Give back exactly the lines from the one containing "a neighbourhood model" through the end of the records, including both, and no others.

Saved entries
_ _ _ _ _
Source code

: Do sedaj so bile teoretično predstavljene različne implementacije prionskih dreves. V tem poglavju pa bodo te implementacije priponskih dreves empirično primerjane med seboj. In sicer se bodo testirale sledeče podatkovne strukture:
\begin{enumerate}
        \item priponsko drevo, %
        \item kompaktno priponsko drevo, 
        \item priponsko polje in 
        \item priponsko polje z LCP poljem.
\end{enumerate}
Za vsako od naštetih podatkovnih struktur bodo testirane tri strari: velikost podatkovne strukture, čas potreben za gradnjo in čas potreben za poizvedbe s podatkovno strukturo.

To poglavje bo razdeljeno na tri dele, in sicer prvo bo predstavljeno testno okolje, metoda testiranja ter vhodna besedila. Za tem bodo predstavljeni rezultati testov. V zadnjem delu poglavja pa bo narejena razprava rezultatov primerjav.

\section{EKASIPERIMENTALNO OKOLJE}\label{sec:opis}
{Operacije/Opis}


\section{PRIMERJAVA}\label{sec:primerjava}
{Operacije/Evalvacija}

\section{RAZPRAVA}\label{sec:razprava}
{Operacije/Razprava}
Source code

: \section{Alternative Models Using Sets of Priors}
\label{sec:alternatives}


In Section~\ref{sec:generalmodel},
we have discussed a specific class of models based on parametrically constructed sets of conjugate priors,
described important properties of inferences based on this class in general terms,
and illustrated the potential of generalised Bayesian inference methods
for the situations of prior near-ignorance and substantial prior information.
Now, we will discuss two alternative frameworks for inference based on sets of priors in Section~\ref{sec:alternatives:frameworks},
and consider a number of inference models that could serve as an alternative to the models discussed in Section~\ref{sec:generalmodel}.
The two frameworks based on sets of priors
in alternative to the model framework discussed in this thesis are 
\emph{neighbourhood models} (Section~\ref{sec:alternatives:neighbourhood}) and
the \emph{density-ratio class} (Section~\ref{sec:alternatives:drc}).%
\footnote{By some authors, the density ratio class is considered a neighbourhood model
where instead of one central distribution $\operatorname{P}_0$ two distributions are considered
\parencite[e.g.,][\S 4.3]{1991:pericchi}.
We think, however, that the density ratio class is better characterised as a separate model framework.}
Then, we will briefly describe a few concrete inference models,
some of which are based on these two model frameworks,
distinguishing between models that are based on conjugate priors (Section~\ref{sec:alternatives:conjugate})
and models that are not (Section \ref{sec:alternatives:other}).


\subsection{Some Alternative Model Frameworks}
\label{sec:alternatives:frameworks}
_ _ _ _ _
TASK RESPONSE:
\footnote{By some authors, the density ratio class is considered a neighbourhood model
where instead of one central distribution $\operatorname{P}_0$ two distributions are considered
\parencite[e.g.,][\S 4.3]{1991:pericchi}.
We think, however, that the density ratio class is better characterised as a separate model framework.}
Then, we will briefly describe a few concrete inference models,
some of which are based on these two model frameworks,
distinguishing between models that are based on conjugate priors (Section~\ref{sec:alternatives:conjugate})
and models that are not (Section \ref{sec:alternatives:other}).


\subsection{Some Alternative Model Frameworks}
\label{sec:alternatives:frameworks}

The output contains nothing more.